Il 5Stelle a caccia di un cappello europeo.

La vicenda che ha portato, in meno di ventiquattr’ore, il Movimento 5 Stelle ad accostarsi al partito europeo di Mario Monti, ed esserne respinto, è l’ennesima lezione sulla natura del fenomeno grillino, e sulla sua evoluzione.

L’iniziativa di per sé è stata tutt’altro che estemporanea. Come insegnano ampi manuali di scienza politica sull’argomento, tutti i movimenti, in particolare quelli populisti, nel momento in cui ottengono successo hanno il destino segnato da due soluzioni. Integrarsi nel sistema che contestano, divenendo istituzione, e quindi sopravvivendo, oppure disgregarsi in gruppi sempre più omogenei, ma anche sempre più piccoli. Da diverso tempo il 5 Stelle ha avviato un percorso istituzionalizzante, che per esempio di recente lo ha portato a rinnegare il suo giustizialismo, a favore di un approccio garantista (almeno verso i suoi esponenti).

Sconfitto Matteo Renzi nel referendum costituzionale, in molti, anticipando tempi che si preannunciano lunghi, prevedono una vittoria elettorale grillina. A questa vittoria viene attribuito spesso il carattere dell’inevitabilità, che è componente essenziale della fede dei militanti pentastellati. Altrimenti non si comprenderebbe un supporto tanto ampio per un movimento che inizia a rinnegare i suoi valori, ha ampi problemi di trasparenza interna, e presenta tratti fallimentari nella gestione del Comune di Roma.
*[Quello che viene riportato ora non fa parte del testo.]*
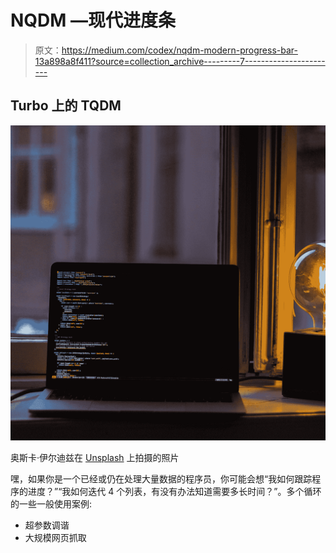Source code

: # NQDM —现代进度条

> 原文：<https://medium.com/codex/nqdm-modern-progress-bar-13a898a8f411?source=collection_archive---------7----------------------->

## Turbo 上的 TQDM

![](img/4c2865dd3dc494c47d25c25cab8def36.png)

奥斯卡·伊尔迪兹在 [Unsplash](https://unsplash.com?utm_source=medium&utm_medium=referral) 上拍摄的照片

嘿，如果你是一个已经或仍在处理大量数据的程序员，你可能会想“我如何跟踪程序的进度？”“我如何迭代 4 个列表，有没有办法知道需要多长时间？”。多个循环的一些一般使用案例:

*   超参数调谐
*   大规模网页抓取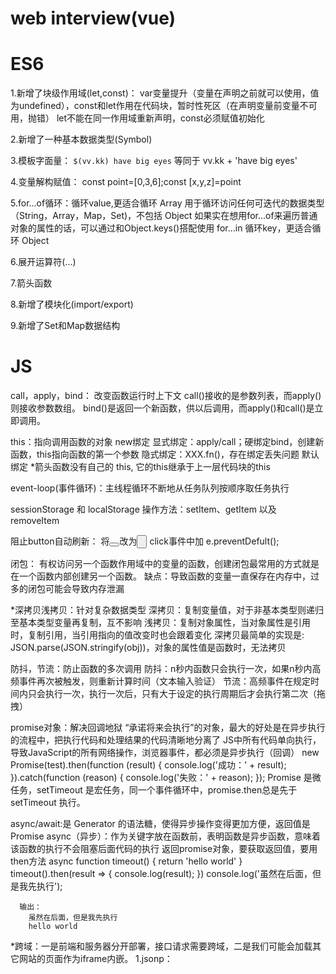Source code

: # web interview(vue)

# ES6
  1.新增了块级作用域(let,const)：
    var变量提升（变量在声明之前就可以使用，值为undefined），const和let作用在代码块，暂时性死区（在声明变量前变量不可用，抛错）
    let不能在同一作用域重新声明，const必须赋值初始化

  2.新增了一种基本数据类型(Symbol)
  
  3.模板字面量：
    `$(vv.kk) have big eyes` 等同于  vv.kk + 'have big eyes'

  4.变量解构赋值：
    const point=[0,3,6];const [x,y,z]=point

  5.for...of循环：循环value,更适合循环 Array
    用于循环访问任何可迭代的数据类型（String，Array，Map，Set)，不包括 Object
    如果实在想用for...of来遍历普通对象的属性的话，可以通过和Object.keys()搭配使用
    for...in 循环key，更适合循环 Object

  6.展开运算符(...)

  7.箭头函数

  8.新增了模块化(import/export)
  
  9.新增了Set和Map数据结构


# JS
  call，apply，bind：
    改变函数运行时上下文
    call()接收的是参数列表，而apply()则接收参数数组。
    bind()是返回一个新函数，供以后调用，而apply()和call()是立即调用。
    
  this：指向调用函数的对象
    new绑定
    显式绑定：apply/call；硬绑定bind，创建新函数，this指向函数的第一个参数
    隐式绑定：XXX.fn()，存在绑定丢失问题
    默认绑定
    *箭头函数没有自己的 this, 它的this继承于上一层代码块的this
    
  event-loop(事件循环)：主线程循环不断地从任务队列按顺序取任务执行
  
  sessionStorage 和 localStorage 操作方法：setItem、getItem 以及 removeItem
  
  阻止button自动刷新：
    将<button></button>改为<input type="button">
    click事件中加 e.preventDefult();
    
  闭包：
    有权访问另一个函数作用域中的变量的函数，创建闭包最常用的方式就是在一个函数内部创建另一个函数。
    缺点：导致函数的变量一直保存在内存中，过多的闭包可能会导致内存泄漏
    
  *深拷贝浅拷贝：针对复杂数据类型
    深拷贝：复制变量值，对于非基本类型则递归至基本类型变量再复制，互不影响
    浅拷贝：复制对象属性，当对象属性是引用时，复制引用，当引用指向的值改变时也会跟着变化
    深拷贝最简单的实现是: JSON.parse(JSON.stringify(obj))，对象的属性值是函数时，无法拷贝
    
  防抖，节流：防止函数的多次调用
    防抖：n秒内函数只会执行一次，如果n秒内高频事件再次被触发，则重新计算时间（文本输入验证）
    节流：高频事件在规定时间内只会执行一次，执行一次后，只有大于设定的执行周期后才会执行第二次（拖拽）
    
  promise对象：解决回调地狱
    “承诺将来会执行”的对象，最大的好处是在异步执行的流程中，把执行代码和处理结果的代码清晰地分离了
    JS中所有代码单向执行，导致JavaScript的所有网络操作，浏览器事件，都必须是异步执行（回调）
      new Promise(test).then(function (result) {
          console.log('成功：' + result);
      }).catch(function (reason) {
          console.log('失败：' + reason);
      });
  Promise 是微任务，setTimeout 是宏任务，同一个事件循环中，promise.then总是先于 setTimeout 执行。
  
  async/await:是 Generator 的语法糖，使得异步操作变得更加方便，返回值是Promise
    async（异步）：作为关键字放在函数前，表明函数是异步函数，意味着该函数的执行不会阻塞后面代码的执行
      返回promise对象，要获取返回值，要用then方法
        async function timeout() {
          return 'hello world'
      }
      timeout().then(result => {
          console.log(result);
      })
      console.log('虽然在后面，但是我先执行');
      
      输出：
        虽然在后面，但是我先执行
        hello world
        
  *跨域：一是前端和服务器分开部署，接口请求需要跨域，二是我们可能会加载其它网站的页面作为iframe内嵌。
    1.jsonp： <script> 标签的 src 属性不会被同源策略所约，只支持get请求
    2.cors：服务器设置的Access-Control-Allow-Origin Header和请求来源匹配
    3.nginx反向代理
    4.WebSocket
    5.window.postMessage方法，允许跨窗口通信，不论这两个窗口是否同源。
  
  继承：主要是由原型链实现的
    1.prototype
    2.借用构造函数（call，apply）
    3.组合继承
    4.原型式继承　　
    5.寄生式继承
    6.寄生组合式继承
    
  柯里化（currying）：局部套用，只传递给函数一部分参数来调用它，让它返回一个函数去处理剩下的参数。
    bind的实现机制就是currying
    好处：1.参数复用，调用方便
         2.提前确认
         3.延迟运行
         
  Array.prototype.slice.call()方法：能够将一个具有length属性的对象转换为数组
  
  iframe缺点：1.会产生很多页面，不容易管理。
             2.代码复杂，不利于搜索引擎优化
             3.很多的移动设备（PDA 手机）无法完全显示框架，设备兼容性差
             4.增加服务器的http请求


# Vue
  UTC时间格式转标准时间：安装moment.js
  
  *生命周期（钩子）：初始化，运行中，销毁时
  
  双向绑定原理：Vue内部通过Object.defineProperty方法属性拦截的方式，把data对象里每个数据的读写转化成getter/setter，当数据变化时通知视图更新
    ES中有两种属性: 数据属性和访问器属性,
    数据属性：一般用于存储数据数值
    访问器属性：对应的是set/get操作, 不能直接存储数据值
    Object.defineProperty()：这个方法接收三个参数: 属性所在对象, 属性的名字, 描述符对象;通过get()，set()拦截
    let car = {}
    let val = 3000
    Object.defineProperty(car, 'price', {
        get(){
            console.log('price属性被读取了')
            return val
        },
        set(newVal){
            console.log('price属性被修改了')
            val = newVal
        }
    })
    car.price // price属性被读取了  3000
    car.price=5000 //price属性被修改了  5000
     
   *实现数据的双向绑定，首先要对数据进行劫持监听，所以我们需要设置一个监听器Observer，用来监听所有属性。如果属性发上变化了，就需要告诉订阅者Watcher看是否需要更新。因为订阅者是有很多个，所以我们需要有一个消息订阅器Dep来专门收集这些订阅者，然后在监听器Observer和订阅者Watcher之间进行统一管理。
   
   父子传值：vuex，$emit
   
   
# Vuex（Vue状态管理）
  核心：仓库store，包含着你的应用中大部分的状态 (state)。
  
  与全局对象不同：1.Vuex的存储状态是响应式的
               2.不能直接改变 store 中的状态。改变 store 中的状态的唯一途径就是显式地提交 (commit) mutation
               
  Vuex 使用单一状态树，从 store 实例中读取状态最简单的方法就是在计算属性中返回某个状态
  1.State
  2.Getter: 可以认为是 store 的计算属性
  3.Mutation: 每个 mutation 都有一个字符串的 事件类型 (type) 和 一个 回调函数 (handler)。这个回调函数就是我们实际进行状态更改的地方，并且它会接受 state 作为第一个参数
  4.Action: 类似于 mutation，但Action 提交的是 mutation，而不是直接变更状态；可以包含任意异步操作。异步逻辑都应该封装到 action 里面
  5.Module: 将 store 分割成模块（module）防止臃肿。每个模块拥有自己的 state、mutation、action、getter
  
  
# Vue React 对比
  都使用'Virtual DOM'（虚拟DOM，是一个映射真实DOM的JS对象，当有变化产生时，一个新的VD会被创建并计算与旧的的差别，然后将差别应用在真实DOM上），React是JSX（JSX是使用xml语法编写javascript的一种语法糖），Vue是模板语法。
  
  mvvm即是model-view-viewmodel，model和view之间的衔接交互都是通过viewmodel来实现的。viewmodel就是创建一个vue实例，vue实例是作用于某一个dom元素上的。
  
  都是单项数据流，但是都可以进行 双向数据绑定
  提供了响应式和组件化的视图组件，都有脚手架（vuex，vue-router|react-router,react-redux），都有构建工具（vue-cli,Create React App (CRA))
  Vue：在渲染过程中，会跟踪每一个组件的依赖关系，不需要重新渲染整个组件树。
  React：当应用的状态被改变时，全部子组件都会重新渲染。可以通过shouldComponentUpdate这个生命周期方法来进行控制
  
  
# CSS
  盒模型：box-sizing: border-box（整个div宽高包括margin，border，padding）；content-box（不包括上述）
  
  单位：em（相对于父元素font-size）；rem（相对于根元素font-size）；rpx（小程序相对单位，1rpx = 屏幕宽度 / 750 px）
  
  选择器：#ID  .class
  
  *水平垂直居中：
    1.flex布局：弹性布局
    父：
      display: flex;
      /* 实现元素水平居中 */
      justify-content: center;
      /* 实现元素垂直居中 */
      align-items: center;
    2.margin: auto;
    
  水平居中：
    行内元素：display: inline-block; text-align: center;
    块级元素：margin: 0 auto;
    父 display: flex; justify-content: center;
    
  垂直居中：
    行高 = 元素高：line-height: height（盒模型，computed height）
    父 display: flex; align-items: center;
    absolute + transform
    行内元素：display: inline-block; text-align: center;
    
  CSS预处理器：变量 / 嵌套 / 自动前缀 / 条件语句 / 循环语句
  
  rem布局：通过js修改根元素的大小，达到整个页面的缩放。
  
  BFC(Block Fromatting Context)：块级格式上下文；是一个独立的布局环境，其中的元素布局是不受外界的影响
    创建条件：1、float的值不是none。
            2、position的值不是static或者relative。
            3、display的值是inline-block、table-cell、flex、table-caption或者inline-flex
            4、overflow的值不是visible
    用途：1、避免外边距折叠 ：BFC产生外边距折叠要满足一个条件：两个相邻元素要处于同一个BFC中。所以，若两个相邻元素在不同的BFC中，就能避免外边距折叠。
         2、包含浮动
         3、避免文字环绕
         
  三栏布局
  
  LESS：CSS预处理语言，动态 css 语言，使得css样式灵活作用于 html 标签，提高样式代码的可维护性
    less.js的作用就是编译 .less 文件，使它成为浏览器能读懂的 css 样式；
    在引用less.js之前，需要一个less变量，声明编译less的环境参数，less变量的声明必须要在less.js的引用之前
    变量计算，变量混合（继承，带参），嵌套，函数，条件判断，变量作用域，import

         
# 浏览器
   输入url到展示页面过程发生了什么？
     1.域名解析：DNS协议通过域名查找IP地址，域名解析就是在DNS记录一条信息记录
     2.建立TCP连接：三次握手，目的：为了防止已失效的连接请求报文段突然又传送到了服务端，从而产生错误
     3.发起http请求：请求报文由三部分组成：请求行，请求报头和空白行+请求正文
     4.服务器响应http请求：响应报文由三部分组成：响应行，响应报头和响应报文
     5.浏览器渲染页面：dom树，css规则树，渲染树（重排和重绘），根据渲染树计算每个节点信息，绘制页面，JS解析（一个主线程+一个任务队列）
     6.断开连接：TCP四次挥手
     
     
# 性能优化
  DOM操作太多:
      1. 合并多次的DOM操作为单次的DOM操作
      2. 设置具有动画效果的DOM元素的position属性为fixed或absolute
      3. 使用事件托管方式绑定事件
  
      
  性能检测：
      1.Performance API：使用浏览器提供的 window.performance 对象
      2.Profile工具：用于测试页面脚本运行时系统内存和CPU资源占用情况的API
      

# 算法
  遍历二叉树：前序遍历、中序遍历、后序遍历
  
  二分法查找：
    function getIndex(arr,num){
      var len = arr.length,
          st  = 0,
          end = len-1
          while(st<=end){
          var mid = Math.floor((st+end)/2)  //向下取整
          if(num==arr[mid]){
              return mid
          }else if(num>arr[mid]){
              st = mid+1
          }else{
              end = mid-1
          }
      }
      return arr;
    }
    
  冒泡排序：
    function bubbleSort(arr) {
      var len = arr.length;
      for (var i = 0; i < len; i++) {
          for (var j = 0; j < len - 1 - i; j++) {
              if (arr[j] > arr[j+1]) {        //相邻元素两两对比
                  var temp = arr[j+1];        //元素交换
                  arr[j+1] = arr[j];
                  arr[j] = temp;
              }
          }
      }
      return arr;
    }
Tuttavia la chiave nell’inevitabilità di una vittoria grillina (reale od apparente che sia), permette di comprendere la scelta di Grillo di associarsi all’Alde. Il Movimento ha tentato di accreditarsi in Europa quale soggetto affidabile, provando a lanciare un doppio messaggio implicito.  Il primo è di far dimenticare la retorica anti-euro, nascondendosi dietro alla facile retorica europeista di Guy Verhofstadt. Il secondo messaggio tradisce una chiarissima scelta in campo economico che, complice il disfacimento del centro-destra italiano, i vertici grillini si candidano a rappresentare. Sotto la retorica federalista, che Verhofstadt liberamente esercita grazie alla latitanza delle grandi famiglie popolare e socialista, sull’integrazione federale, l’Alde è il portavoce del liberismo e della globalizzazione dei mercati, e non dei popoli. Impossibile credere ai vari luogotenenti grillini, che ancora in queste ore affermano di poter usare i gruppi parlamentari come autobus, per fare in sostanza quello che si vuole. La giustificazione può trarre in inganno, poiché è proprio del genere che ti aspetteresti da un grillino. Ma in ultima analisi, gli autobus possono essere di forme e dimensioni diverse, ma la destinazione l’hanno bene impressa addosso.

Maggiormente si abbineranno l’accostamento al potere (anche solo come percezione) del M5S alla sua volontà di normalizzarsi, maggiormente dovremo attenderci operazioni di avvicinamento da parte di pezzi dell’establishment, anche insospettabili come il liberale  Verhofstadt. Potrebbe risultare in un’operazione vincente per Grillo e Casaleggio, se non si tornerà a sfidare il Movimento sui temi concreti. Iniziando a contrapporre una nuova concezione del lavoro e dei suoi diritti alla società fondata sull’assistenzialismo di Stato (reddito di cittadinanza) e sulla rassegnazione (elogio della povertà), che il blog sostiene. Purtroppo, però, sembra che il dibattito pubblico italiano non voglia scostarsi dalle affascinanti discussioni sulla natura della legge elettorale.